- Exercise requirements: Once you reach the line containing "Finally, we can" in the data below, restate each line word for word up to and including the one containing "Abschließend wird überprüft, ob".

[[ Task inputs open ]]

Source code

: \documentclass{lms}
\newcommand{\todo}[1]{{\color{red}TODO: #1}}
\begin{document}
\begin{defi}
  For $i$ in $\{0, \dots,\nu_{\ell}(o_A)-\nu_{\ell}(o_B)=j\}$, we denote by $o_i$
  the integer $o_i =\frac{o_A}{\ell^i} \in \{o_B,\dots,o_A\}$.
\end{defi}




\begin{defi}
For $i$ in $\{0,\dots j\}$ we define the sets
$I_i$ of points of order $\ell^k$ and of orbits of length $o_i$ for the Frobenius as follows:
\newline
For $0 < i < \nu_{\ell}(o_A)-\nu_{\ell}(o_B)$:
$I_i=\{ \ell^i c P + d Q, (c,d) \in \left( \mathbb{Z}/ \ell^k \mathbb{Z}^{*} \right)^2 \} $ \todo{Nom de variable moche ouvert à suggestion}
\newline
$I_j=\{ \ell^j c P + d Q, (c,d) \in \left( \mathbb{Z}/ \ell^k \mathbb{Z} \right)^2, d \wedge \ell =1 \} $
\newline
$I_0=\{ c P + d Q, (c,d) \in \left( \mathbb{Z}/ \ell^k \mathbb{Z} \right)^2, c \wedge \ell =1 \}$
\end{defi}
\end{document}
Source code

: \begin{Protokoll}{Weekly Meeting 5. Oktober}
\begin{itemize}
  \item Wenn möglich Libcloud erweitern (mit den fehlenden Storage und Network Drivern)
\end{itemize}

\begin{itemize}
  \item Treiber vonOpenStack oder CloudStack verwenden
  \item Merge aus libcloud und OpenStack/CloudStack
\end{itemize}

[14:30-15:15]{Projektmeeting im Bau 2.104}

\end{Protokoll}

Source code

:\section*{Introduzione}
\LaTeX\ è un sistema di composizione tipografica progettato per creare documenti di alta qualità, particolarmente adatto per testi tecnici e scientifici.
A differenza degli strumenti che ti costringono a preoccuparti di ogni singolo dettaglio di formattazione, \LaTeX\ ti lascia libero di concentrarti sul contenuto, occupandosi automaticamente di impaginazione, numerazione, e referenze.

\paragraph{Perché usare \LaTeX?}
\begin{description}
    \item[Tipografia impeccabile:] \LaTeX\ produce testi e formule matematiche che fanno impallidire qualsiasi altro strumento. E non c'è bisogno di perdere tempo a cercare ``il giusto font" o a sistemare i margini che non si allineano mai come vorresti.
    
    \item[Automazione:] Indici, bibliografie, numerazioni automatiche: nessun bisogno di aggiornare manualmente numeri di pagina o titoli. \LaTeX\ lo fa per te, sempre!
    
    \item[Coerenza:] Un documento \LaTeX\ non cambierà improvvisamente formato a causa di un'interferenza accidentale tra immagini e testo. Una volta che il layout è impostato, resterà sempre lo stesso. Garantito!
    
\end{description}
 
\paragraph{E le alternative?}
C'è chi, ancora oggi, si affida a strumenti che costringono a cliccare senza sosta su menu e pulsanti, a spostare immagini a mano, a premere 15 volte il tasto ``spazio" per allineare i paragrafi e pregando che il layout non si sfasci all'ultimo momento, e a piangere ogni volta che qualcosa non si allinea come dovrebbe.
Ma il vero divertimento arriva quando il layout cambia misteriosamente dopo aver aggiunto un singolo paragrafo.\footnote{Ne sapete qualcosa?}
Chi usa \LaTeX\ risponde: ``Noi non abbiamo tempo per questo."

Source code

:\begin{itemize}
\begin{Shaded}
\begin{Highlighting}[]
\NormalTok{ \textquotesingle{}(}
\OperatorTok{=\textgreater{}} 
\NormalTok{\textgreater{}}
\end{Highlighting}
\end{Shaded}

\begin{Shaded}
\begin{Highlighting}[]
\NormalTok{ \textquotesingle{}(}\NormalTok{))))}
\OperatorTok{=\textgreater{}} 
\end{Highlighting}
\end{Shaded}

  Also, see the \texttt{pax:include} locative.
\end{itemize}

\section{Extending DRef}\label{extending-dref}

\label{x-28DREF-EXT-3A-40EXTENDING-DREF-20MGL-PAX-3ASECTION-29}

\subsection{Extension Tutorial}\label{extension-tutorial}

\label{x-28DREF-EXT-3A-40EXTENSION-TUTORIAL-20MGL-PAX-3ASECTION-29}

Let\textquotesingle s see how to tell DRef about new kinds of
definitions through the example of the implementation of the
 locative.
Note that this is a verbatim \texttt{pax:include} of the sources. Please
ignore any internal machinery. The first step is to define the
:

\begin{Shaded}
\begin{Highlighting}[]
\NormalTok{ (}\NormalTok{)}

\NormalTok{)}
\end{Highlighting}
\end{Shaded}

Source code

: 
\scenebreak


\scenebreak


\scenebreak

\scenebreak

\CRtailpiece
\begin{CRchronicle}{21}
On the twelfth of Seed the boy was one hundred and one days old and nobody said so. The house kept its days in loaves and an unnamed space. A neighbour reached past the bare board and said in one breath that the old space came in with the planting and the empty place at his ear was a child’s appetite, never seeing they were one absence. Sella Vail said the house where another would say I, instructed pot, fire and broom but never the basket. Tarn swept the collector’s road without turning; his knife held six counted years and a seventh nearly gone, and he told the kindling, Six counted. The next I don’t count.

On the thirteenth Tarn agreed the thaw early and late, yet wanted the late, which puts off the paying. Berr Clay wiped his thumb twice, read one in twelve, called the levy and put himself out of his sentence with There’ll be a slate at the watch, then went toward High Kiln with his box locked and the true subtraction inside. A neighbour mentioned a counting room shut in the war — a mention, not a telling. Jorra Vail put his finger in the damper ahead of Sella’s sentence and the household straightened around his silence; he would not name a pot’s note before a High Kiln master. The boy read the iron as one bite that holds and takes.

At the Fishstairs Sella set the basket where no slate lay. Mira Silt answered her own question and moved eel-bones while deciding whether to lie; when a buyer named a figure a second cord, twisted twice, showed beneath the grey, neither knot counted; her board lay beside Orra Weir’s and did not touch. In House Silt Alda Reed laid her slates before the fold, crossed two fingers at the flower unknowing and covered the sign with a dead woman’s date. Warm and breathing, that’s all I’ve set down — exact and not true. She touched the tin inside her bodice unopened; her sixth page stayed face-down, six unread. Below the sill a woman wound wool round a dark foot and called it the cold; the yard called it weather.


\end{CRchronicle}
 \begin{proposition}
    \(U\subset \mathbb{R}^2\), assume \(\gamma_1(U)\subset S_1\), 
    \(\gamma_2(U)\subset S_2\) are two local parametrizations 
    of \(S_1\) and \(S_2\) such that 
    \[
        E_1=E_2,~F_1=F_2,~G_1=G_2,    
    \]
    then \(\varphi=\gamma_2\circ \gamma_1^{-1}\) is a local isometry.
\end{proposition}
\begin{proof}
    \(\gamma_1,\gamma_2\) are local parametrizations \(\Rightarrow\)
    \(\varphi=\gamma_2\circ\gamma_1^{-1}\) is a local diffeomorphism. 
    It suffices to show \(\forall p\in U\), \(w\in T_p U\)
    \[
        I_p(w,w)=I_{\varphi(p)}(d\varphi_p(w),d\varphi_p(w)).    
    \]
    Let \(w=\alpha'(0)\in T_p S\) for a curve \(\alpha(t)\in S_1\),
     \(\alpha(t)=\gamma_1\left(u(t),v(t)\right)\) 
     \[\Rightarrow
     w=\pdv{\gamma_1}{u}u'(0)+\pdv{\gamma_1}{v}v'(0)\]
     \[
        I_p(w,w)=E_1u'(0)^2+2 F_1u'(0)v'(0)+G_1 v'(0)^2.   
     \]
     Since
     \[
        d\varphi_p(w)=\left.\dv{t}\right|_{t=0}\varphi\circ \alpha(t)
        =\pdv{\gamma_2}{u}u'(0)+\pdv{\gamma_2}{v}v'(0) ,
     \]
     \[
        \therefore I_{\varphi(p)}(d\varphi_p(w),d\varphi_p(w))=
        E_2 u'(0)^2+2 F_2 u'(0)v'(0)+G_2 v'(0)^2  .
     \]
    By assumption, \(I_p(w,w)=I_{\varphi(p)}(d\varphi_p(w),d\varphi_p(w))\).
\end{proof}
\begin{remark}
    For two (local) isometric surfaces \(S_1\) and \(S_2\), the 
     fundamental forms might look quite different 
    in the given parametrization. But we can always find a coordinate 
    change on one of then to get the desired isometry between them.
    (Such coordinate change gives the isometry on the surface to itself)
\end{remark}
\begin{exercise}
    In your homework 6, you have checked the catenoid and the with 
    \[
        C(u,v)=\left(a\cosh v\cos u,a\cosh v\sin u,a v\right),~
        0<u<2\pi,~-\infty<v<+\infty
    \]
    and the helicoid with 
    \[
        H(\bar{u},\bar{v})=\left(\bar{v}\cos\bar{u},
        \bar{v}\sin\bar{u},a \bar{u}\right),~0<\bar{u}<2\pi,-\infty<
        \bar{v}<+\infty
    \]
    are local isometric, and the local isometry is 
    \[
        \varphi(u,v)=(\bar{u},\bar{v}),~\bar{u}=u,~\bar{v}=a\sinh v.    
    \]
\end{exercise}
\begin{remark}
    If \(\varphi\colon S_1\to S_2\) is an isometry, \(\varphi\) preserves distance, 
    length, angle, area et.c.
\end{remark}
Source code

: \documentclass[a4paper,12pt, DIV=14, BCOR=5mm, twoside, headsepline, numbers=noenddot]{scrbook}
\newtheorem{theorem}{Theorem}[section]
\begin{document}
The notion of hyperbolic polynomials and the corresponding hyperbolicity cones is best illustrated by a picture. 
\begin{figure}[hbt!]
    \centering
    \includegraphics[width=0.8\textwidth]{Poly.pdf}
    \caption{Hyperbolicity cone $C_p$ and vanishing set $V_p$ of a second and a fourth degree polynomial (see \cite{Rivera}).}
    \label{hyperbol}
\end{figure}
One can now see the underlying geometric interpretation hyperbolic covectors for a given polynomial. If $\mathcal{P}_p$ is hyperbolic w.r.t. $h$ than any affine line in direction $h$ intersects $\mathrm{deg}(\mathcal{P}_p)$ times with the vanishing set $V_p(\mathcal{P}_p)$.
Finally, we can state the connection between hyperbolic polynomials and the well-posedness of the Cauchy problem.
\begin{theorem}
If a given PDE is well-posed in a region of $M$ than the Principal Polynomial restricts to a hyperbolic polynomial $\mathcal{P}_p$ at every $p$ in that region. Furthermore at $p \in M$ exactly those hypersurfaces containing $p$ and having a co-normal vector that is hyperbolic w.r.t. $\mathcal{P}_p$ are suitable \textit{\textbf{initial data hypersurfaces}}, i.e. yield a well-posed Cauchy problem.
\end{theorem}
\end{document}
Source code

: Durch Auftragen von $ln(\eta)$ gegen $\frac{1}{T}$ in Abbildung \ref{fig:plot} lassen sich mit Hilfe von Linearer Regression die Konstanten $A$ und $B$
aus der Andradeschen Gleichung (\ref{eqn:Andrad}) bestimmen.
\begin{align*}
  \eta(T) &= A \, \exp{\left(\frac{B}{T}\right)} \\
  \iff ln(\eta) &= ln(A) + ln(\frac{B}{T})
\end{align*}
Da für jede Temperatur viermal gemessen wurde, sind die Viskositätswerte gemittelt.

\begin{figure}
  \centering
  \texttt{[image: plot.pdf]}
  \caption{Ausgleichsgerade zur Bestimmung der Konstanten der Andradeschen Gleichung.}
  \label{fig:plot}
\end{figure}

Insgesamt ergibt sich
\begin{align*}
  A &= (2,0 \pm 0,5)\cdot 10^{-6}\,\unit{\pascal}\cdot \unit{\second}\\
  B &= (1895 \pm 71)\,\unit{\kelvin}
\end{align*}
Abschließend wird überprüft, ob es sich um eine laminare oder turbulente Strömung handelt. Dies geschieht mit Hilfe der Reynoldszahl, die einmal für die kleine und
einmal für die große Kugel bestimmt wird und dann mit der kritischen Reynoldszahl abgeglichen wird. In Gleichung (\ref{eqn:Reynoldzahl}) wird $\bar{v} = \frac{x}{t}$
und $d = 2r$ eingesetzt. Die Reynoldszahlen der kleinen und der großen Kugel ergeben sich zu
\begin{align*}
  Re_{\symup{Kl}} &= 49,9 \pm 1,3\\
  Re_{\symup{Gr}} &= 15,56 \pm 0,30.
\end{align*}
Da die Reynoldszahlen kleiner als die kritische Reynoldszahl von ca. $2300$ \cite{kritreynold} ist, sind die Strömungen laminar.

[[ Task inputs closed ]]

- Reply to the exercise:
Finally, we can state the connection between hyperbolic polynomials and the well-posedness of the Cauchy problem.
\begin{theorem}
If a given PDE is well-posed in a region of $M$ than the Principal Polynomial restricts to a hyperbolic polynomial $\mathcal{P}_p$ at every $p$ in that region. Furthermore at $p \in M$ exactly those hypersurfaces containing $p$ and having a co-normal vector that is hyperbolic w.r.t. $\mathcal{P}_p$ are suitable \textit{\textbf{initial data hypersurfaces}}, i.e. yield a well-posed Cauchy problem.
\end{theorem}
\end{document}
Source code

: Durch Auftragen von $ln(\eta)$ gegen $\frac{1}{T}$ in Abbildung \ref{fig:plot} lassen sich mit Hilfe von Linearer Regression die Konstanten $A$ und $B$
aus der Andradeschen Gleichung (\ref{eqn:Andrad}) bestimmen.
\begin{align*}
  \eta(T) &= A \, \exp{\left(\frac{B}{T}\right)} \\
  \iff ln(\eta) &= ln(A) + ln(\frac{B}{T})
\end{align*}
Da für jede Temperatur viermal gemessen wurde, sind die Viskositätswerte gemittelt.

\begin{figure}
  \centering
  \texttt{[image: plot.pdf]}
  \caption{Ausgleichsgerade zur Bestimmung der Konstanten der Andradeschen Gleichung.}
  \label{fig:plot}
\end{figure}

Insgesamt ergibt sich
\begin{align*}
  A &= (2,0 \pm 0,5)\cdot 10^{-6}\,\unit{\pascal}\cdot \unit{\second}\\
  B &= (1895 \pm 71)\,\unit{\kelvin}
\end{align*}
Abschließend wird überprüft, ob es sich um eine laminare oder turbulente Strömung handelt. Dies geschieht mit Hilfe der Reynoldszahl, die einmal für die kleine und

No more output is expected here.